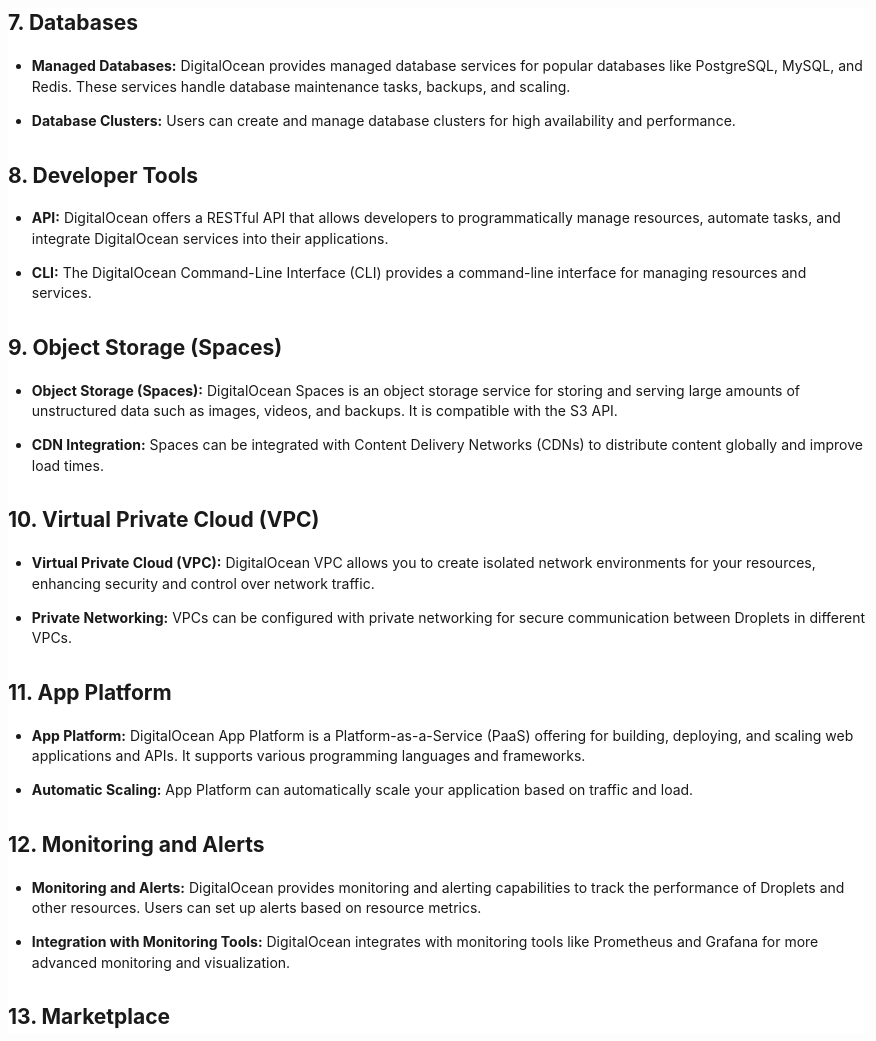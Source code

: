 ## 7. **Databases**

- **Managed Databases:** DigitalOcean provides managed database services for popular databases like PostgreSQL, MySQL, and Redis. These services handle database maintenance tasks, backups, and scaling.

- **Database Clusters:** Users can create and manage database clusters for high availability and performance.

## 8. **Developer Tools**

- **API:** DigitalOcean offers a RESTful API that allows developers to programmatically manage resources, automate tasks, and integrate DigitalOcean services into their applications.

- **CLI:** The DigitalOcean Command-Line Interface (CLI) provides a command-line interface for managing resources and services.

## 9. **Object Storage (Spaces)**

- **Object Storage (Spaces):** DigitalOcean Spaces is an object storage service for storing and serving large amounts of unstructured data such as images, videos, and backups. It is compatible with the S3 API.

- **CDN Integration:** Spaces can be integrated with Content Delivery Networks (CDNs) to distribute content globally and improve load times.

## 10. **Virtual Private Cloud (VPC)**

- **Virtual Private Cloud (VPC):** DigitalOcean VPC allows you to create isolated network environments for your resources, enhancing security and control over network traffic.

- **Private Networking:** VPCs can be configured with private networking for secure communication between Droplets in different VPCs.

## 11. **App Platform**

- **App Platform:** DigitalOcean App Platform is a Platform-as-a-Service (PaaS) offering for building, deploying, and scaling web applications and APIs. It supports various programming languages and frameworks.

- **Automatic Scaling:** App Platform can automatically scale your application based on traffic and load.

## 12. **Monitoring and Alerts**

- **Monitoring and Alerts:** DigitalOcean provides monitoring and alerting capabilities to track the performance of Droplets and other resources. Users can set up alerts based on resource metrics.

- **Integration with Monitoring Tools:** DigitalOcean integrates with monitoring tools like Prometheus and Grafana for more advanced monitoring and visualization.

## 13. **Marketplace**
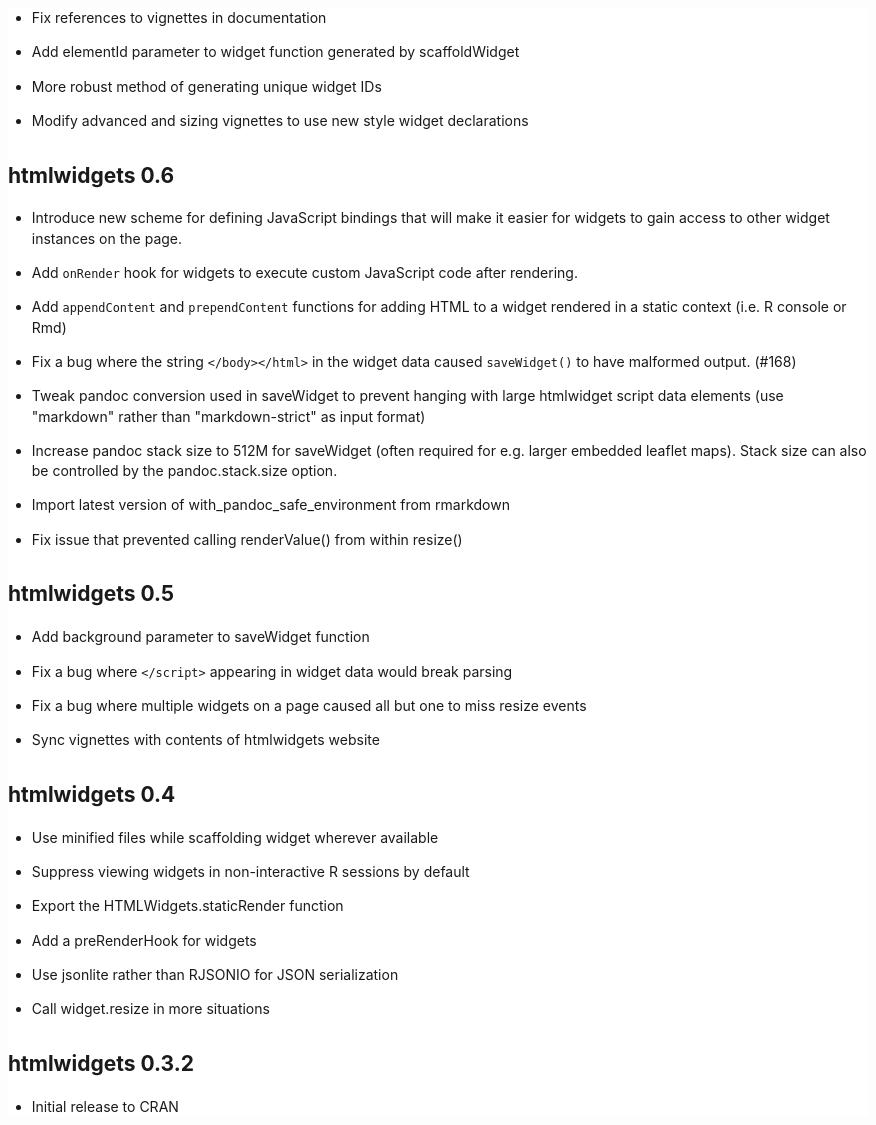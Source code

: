 * Fix references to vignettes in documentation

* Add elementId parameter to widget function generated by scaffoldWidget

* More robust method of generating unique widget IDs

* Modify advanced and sizing vignettes to use new style widget declarations


htmlwidgets 0.6
-----------------------------------------------------------------------

* Introduce new scheme for defining JavaScript bindings that will make
  it easier for widgets to gain access to other widget instances on
  the page.

* Add `onRender` hook for widgets to execute custom JavaScript code
  after rendering.

* Add `appendContent` and `prependContent` functions for adding HTML
  to a widget rendered in a static context (i.e. R console or Rmd)

* Fix a bug where the string `</body></html>` in the widget data caused
  `saveWidget()` to have malformed output. (#168)

* Tweak pandoc conversion used in saveWidget to prevent hanging with
  large htmlwidget script data elements (use "markdown" rather than
  "markdown-strict" as input format)

* Increase pandoc stack size to 512M for saveWidget (often required for
  e.g. larger embedded leaflet maps). Stack size can also be controlled
  by the pandoc.stack.size option.

* Import latest version of with_pandoc_safe_environment from rmarkdown

* Fix issue that prevented calling renderValue() from within resize()


htmlwidgets 0.5
-----------------------------------------------------------------------

* Add background parameter to saveWidget function

* Fix a bug where `</script>` appearing in widget data would break
  parsing

* Fix a bug where multiple widgets on a page caused all but one to miss
  resize events

* Sync vignettes with contents of htmlwidgets website


htmlwidgets 0.4
-----------------------------------------------------------------------

* Use minified files while scaffolding widget wherever available

* Suppress viewing widgets in non-interactive R sessions by default

* Export the HTMLWidgets.staticRender function

* Add a preRenderHook for widgets

* Use jsonlite rather than RJSONIO for JSON serialization

* Call widget.resize in more situations


htmlwidgets 0.3.2
-----------------------------------------------------------------------

* Initial release to CRAN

= = = = = = =

TASK
Count the lines above that contain the word "Droplets", and give only that number.

ANSWER TO THIS EXERCISE
2